Some fine reporting from Christina Lamb, in the Sunday Times (£), tells us all we need to know about Zimbabwe's new leader - Emmerson Mnangagwa: just like Robert Mugabe — but younger, richer and even crueller. Amongst other damning revelations, it turns out that Mnangagwa was the man behind the most notorious and brutal crime of the Mugabe regime, Gukurahundi: a massacre in which an estimated 20,000 people from the Ndebele tribe in Matabeleland were killed or disappeared.
Mnangagwa was head of Zimbabwe’s spy agency, the Central Intelligence Organisation (CIO), in the mid-1980s when the massacre was under way and is believed to have played a key role. “Mnangagwa was the leader of that army that did this Gukurahundi,” said Mtshumayeli Moyo, 60, the local head man, who was also abducted by soldiers. “I’m worried that what happened before will come back.”

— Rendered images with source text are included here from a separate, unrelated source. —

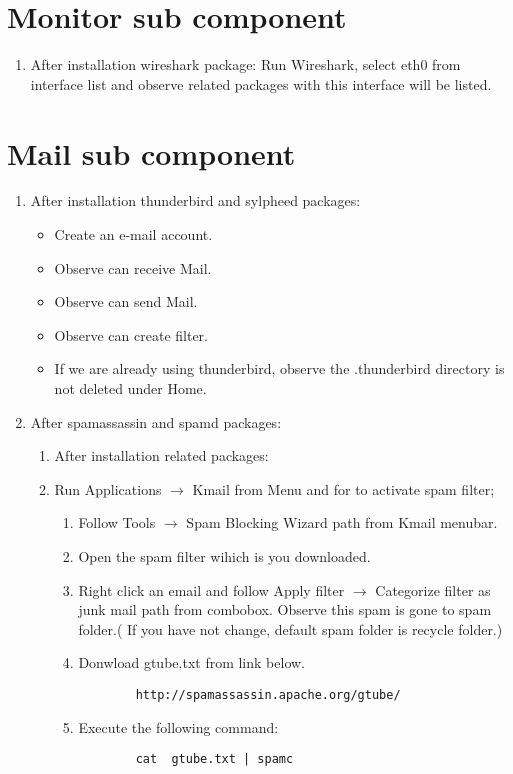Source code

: \documentclass[a4paper,10pt]{article}
\begin{document}
\section{Monitor sub component}
\begin{enumerate}
 \item After installation wireshark package:
	Run Wireshark, select eth0 from interface list and observe related packages with this interface will be listed.
\end{enumerate}

\section{Mail sub component}
\begin{enumerate}
 \item After installation thunderbird and sylpheed packages:
\begin{itemize}
\item Create an e-mail account.
\item Observe can receive Mail.
\item Observe can send Mail.
\item Observe can create filter.
\item If we are already using thunderbird, observe the .thunderbird directory is not deleted under Home.
\end{itemize}
 \item After spamassassin and spamd packages:
\begin{enumerate}
	\item After installation related packages:
	\item Run Applications $\rightarrow$ Kmail from Menu and for to activate spam filter;
		
	\begin{enumerate}
		\item Follow Tools $\rightarrow$  Spam Blocking Wizard path from Kmail menubar.
		\item Open the spam filter wihich is you downloaded.
		\item Right click an email and follow Apply filter $\rightarrow$ Categorize filter as junk mail path from combobox.
		Observe this spam is gone to spam folder.( If you have not change, default spam folder is recycle folder.)

		\item Donwload gtube.txt from link below.
		\begin{verbatim}
 		http://spamassassin.apache.org/gtube/
		\end{verbatim}
		\item  Execute the following command:
		\begin{verbatim}
 		cat  gtube.txt | spamc 
		\end{verbatim}
		

\end{enumerate}
\end{enumerate}
\end{enumerate}
\end{document}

Moyo had his identity card taken and ripped up but escaped with his life, he thinks, because he is partially crippled. His wife, Sihle, was so badly beaten that she could not walk for weeks.
The Fifth Brigade, trained by North Koreans and headed by Perence Shiri, who is now air force chief and was alongside Mnangagwa at his inauguration on Friday, spread terror throughout southern Zimbabwe from 1983 to 1987. The brigade set up camps in two schools and systematically went from village to village. Within six weeks more than 2,000 civilians had died, hundreds of homes had burnt down and thousands of civilians had been beaten.
Most of the dead were killed in public executions. Afterwards villagers were sometimes forced at gunpoint to dance on the freshly dug graves and sing pro-Mugabe songs. Entire families were burnt alive inside huts, women raped and mothers-to-be bayoneted.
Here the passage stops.